Huidige versie van 19 sep 2024 om 06:50

Kapelaan Veenhuis in 1966 in Laren

Antonie Wilhelmus Veenhuis was kapelaan in de parochie St. Jan de Doper in Kilder. Hij werd op 20 juni 1918 geboren in Deventer als zoon van Johannes Lebuinus Veenhuis en Maria Bernardina van der Linden.

Hij bezocht het aartsbisschoppelijk kleinseminarie in Culemborg en zette zijn priesteropleiding voort aan het grootseminarie Rijsenburg in Driebergen. Het gebouw werd in 1942 door de Duitse bezetter gevorderd, waarna het grootseminarie verhuisde naar het kasteel in Laag-Keppel. Hier heeft Veenhuis zijn studie voltooid. Op 23 juli 1944 werd hij in Utrecht door de aartsbisschop tot priester gewijd.

Kapelaan in Kilder

Zijn eerste standplaats werd Kilder, waar hij diende onder pastoor Van Weerdenbrug. Kilder had toen lange tijd geen kapelaan gehad. De laatste was kapelaan Paanakker, die in februari 1927 was vertrokken.
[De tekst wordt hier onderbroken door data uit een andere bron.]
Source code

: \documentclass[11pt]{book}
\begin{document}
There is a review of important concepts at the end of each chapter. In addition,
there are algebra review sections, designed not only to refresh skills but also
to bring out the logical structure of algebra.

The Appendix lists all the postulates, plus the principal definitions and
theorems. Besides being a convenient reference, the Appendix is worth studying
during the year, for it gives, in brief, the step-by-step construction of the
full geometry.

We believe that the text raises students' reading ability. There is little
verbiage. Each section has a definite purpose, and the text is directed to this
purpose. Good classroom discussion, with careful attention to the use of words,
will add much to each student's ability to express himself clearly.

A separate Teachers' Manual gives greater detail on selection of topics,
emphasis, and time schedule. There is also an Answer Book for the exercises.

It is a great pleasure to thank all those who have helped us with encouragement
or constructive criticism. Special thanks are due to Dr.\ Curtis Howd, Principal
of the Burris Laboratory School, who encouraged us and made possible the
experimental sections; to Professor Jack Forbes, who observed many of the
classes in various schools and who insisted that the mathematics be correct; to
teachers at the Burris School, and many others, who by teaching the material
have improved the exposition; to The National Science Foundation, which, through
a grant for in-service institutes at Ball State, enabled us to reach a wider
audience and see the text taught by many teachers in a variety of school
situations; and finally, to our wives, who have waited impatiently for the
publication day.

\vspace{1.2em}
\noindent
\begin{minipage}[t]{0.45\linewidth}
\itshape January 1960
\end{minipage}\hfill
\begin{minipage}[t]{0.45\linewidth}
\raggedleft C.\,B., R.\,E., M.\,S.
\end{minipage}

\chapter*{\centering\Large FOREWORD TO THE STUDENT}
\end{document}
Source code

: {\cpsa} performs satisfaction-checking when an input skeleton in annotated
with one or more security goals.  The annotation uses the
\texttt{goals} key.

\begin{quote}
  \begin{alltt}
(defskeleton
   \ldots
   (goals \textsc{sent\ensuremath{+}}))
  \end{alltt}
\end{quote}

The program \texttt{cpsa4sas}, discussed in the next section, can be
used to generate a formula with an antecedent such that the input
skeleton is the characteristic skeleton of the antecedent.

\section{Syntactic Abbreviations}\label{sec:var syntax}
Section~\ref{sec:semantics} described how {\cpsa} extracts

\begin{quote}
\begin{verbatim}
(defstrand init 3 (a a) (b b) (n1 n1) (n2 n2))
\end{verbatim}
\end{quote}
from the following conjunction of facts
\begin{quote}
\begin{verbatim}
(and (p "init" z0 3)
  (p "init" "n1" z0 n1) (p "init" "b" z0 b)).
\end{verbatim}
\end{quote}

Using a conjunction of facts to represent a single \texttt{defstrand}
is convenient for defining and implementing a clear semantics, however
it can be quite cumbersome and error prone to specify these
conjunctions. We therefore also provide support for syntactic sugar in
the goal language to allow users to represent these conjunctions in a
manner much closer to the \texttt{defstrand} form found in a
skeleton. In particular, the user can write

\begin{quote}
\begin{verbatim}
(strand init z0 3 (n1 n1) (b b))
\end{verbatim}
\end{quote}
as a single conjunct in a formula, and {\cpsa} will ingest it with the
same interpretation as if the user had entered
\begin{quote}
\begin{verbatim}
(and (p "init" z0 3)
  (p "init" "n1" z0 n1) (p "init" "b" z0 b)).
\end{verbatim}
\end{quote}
Kapelaan Veenhuis kwam in het laatste jaar van de Tweede Wereldoorlog. Toen hij enkele dagen na zijn komst op de fiets naar 's-Heerenberg ging, namen Duitse soldaten hem zijn fiets af.
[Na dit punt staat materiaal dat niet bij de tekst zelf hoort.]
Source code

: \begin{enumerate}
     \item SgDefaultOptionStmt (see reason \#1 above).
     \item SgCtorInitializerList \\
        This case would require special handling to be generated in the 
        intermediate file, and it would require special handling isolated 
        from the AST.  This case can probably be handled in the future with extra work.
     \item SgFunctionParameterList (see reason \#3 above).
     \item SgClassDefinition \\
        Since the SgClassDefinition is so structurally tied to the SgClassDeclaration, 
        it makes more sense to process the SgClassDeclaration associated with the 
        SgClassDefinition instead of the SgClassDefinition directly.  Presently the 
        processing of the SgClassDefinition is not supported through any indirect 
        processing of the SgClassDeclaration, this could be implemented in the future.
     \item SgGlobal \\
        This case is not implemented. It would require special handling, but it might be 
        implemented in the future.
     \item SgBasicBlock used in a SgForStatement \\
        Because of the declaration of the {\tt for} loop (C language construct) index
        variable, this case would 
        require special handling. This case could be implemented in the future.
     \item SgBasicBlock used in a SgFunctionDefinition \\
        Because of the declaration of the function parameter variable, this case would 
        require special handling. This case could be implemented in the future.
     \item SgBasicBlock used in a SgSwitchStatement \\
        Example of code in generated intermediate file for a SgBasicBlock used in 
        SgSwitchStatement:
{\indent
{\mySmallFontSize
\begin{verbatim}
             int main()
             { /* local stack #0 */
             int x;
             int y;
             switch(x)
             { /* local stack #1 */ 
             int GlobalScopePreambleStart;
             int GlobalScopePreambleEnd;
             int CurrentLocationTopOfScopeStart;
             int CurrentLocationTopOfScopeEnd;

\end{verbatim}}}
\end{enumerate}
In de scholen in Kilder waren aan het eind van de oorlog dwangarbeiders uit Rotterdam en Den Haag ondergebracht. Zij moesten voor de Todt tankvallen en loopgraven graven. De meesten kregen niet genoeg te eten, moesten op los stro slapen met één of geen deken, hadden weinig kleren en blote voeten in kapotte schoenen of klompen. Allemaal zaten ze onder de luizen. Kapelaan Veenhuis heeft ervoor gezorgd dat ze allemaal een adres hadden om 's avonds te gaan eten. Meestal alleen of met z’n tweeën, maar soms met z’n tienen kregen ze dan te eten en soms ook gelegenheid zich te wassen.

Zijn verdere leven

Op 13 december 1945 heeft kapelaan Veenhuis afscheid genomen van zijn parochianen. Hij was daarna kapelaan in het Friese Sint Nicolaasga, waar hij aankwam kort voor daar pastoor Overmeer overleed. Overmeer was van 1911 tot 1914 kapelaan geweest in Zeddam. Antonius Smeenk uit het hem welbekende Kilder was van 1883 tot 1893 bouwpastoor in Sint Nicolaasga geweest. Na hem is Reinier Hegge, in de Tweede Wereldoorlog kapelaan in 's-Heerenberg, was van 1969 tot 1976 pastoor in Sint Nicolaasga.

In augustus 1948 volgde zijn benoeming tot kapelaan in Gaanderen. In september 1951 werd hij benoemd tot kapelaan in Laren (NH).

In of rond 1967 werd hij pastoor van de parochie Heilige Clemens in Hilversum. Later, of daarnaast, was hij pastor van de het psychogeriatrische centrum De Stichtse Hof in Hilversum. Voor zijn werk daar werd hem bij koninklijk besluit nr. 94 van 13 april 1994 de eremedaille in goud in de Orde van Oranje-Nassau toegekend.

Hij overleed op 13 augustus 1999, 81 jaar oud, en werd begraven in het priestergraf op het Sint Janskerkhof aan de Hilversumseweg in Laren.